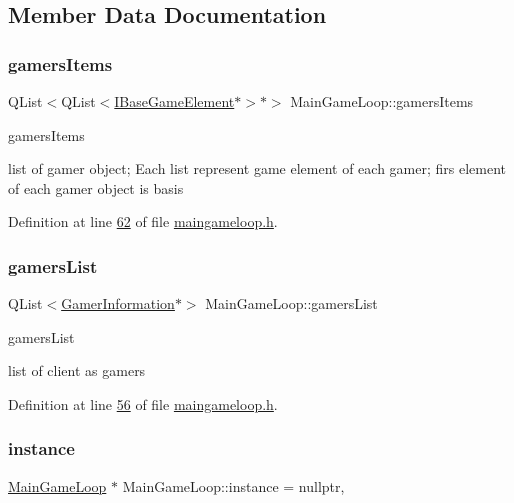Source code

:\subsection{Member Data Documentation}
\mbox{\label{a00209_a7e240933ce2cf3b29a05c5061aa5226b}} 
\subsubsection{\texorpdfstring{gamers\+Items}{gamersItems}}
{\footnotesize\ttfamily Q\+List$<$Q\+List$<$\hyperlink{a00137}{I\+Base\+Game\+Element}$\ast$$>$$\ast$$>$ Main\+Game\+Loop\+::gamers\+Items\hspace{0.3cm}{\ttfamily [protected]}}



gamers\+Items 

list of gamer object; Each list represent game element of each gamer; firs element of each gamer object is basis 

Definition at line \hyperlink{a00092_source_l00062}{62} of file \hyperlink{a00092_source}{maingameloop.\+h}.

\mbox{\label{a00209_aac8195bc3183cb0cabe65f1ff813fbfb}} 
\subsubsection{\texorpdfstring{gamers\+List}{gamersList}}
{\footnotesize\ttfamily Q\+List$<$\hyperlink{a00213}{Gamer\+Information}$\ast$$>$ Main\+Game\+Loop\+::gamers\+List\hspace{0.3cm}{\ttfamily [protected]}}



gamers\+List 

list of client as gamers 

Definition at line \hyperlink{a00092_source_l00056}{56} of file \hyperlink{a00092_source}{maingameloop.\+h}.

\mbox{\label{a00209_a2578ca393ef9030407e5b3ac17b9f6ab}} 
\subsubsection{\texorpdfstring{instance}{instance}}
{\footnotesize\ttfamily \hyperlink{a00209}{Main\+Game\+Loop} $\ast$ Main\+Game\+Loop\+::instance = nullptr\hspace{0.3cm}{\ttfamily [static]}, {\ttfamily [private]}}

--

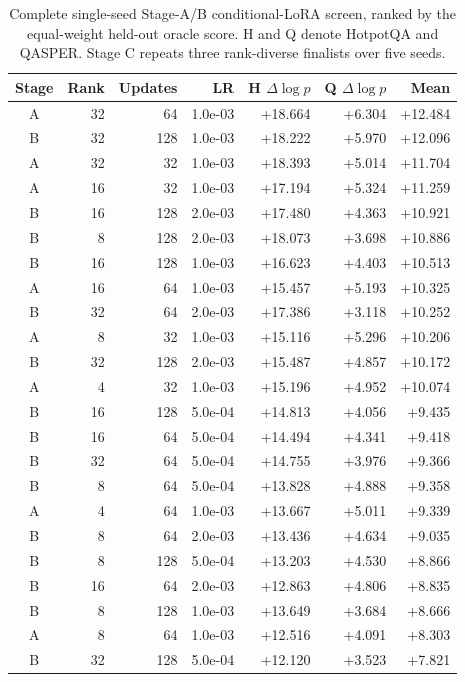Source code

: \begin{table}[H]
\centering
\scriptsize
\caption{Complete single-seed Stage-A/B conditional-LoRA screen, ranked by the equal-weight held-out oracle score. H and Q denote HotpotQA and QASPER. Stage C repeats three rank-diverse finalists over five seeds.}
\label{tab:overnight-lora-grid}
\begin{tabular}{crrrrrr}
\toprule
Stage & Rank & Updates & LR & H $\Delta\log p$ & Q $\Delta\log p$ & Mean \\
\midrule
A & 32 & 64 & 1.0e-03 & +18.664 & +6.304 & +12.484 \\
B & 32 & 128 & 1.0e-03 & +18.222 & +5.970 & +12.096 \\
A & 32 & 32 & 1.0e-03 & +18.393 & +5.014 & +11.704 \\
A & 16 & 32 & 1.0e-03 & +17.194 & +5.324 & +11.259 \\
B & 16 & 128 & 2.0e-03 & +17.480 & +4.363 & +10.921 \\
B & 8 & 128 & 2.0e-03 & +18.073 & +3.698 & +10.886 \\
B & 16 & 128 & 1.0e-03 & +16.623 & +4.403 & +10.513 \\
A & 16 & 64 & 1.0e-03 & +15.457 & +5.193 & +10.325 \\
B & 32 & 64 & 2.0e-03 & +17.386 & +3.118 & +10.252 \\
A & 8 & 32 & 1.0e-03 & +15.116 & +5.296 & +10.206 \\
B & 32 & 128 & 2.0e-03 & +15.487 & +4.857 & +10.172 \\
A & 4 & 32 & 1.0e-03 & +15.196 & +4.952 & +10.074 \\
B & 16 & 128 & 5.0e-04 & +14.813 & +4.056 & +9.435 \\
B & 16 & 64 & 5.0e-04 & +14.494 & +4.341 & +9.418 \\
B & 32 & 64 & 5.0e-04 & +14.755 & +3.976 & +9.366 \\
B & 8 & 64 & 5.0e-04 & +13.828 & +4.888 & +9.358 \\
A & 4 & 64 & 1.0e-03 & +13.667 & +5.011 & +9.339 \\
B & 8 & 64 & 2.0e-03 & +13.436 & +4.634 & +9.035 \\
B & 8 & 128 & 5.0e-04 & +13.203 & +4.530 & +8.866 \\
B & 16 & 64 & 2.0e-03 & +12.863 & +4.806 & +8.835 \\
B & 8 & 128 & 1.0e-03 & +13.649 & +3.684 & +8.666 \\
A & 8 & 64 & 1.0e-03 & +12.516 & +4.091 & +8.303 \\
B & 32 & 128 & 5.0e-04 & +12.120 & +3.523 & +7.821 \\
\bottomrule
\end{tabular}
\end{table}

§ **Your objective**:
Output the number of lines above holding the word "texorpdfstring", and nothing besides it.

§ **Reply**:
3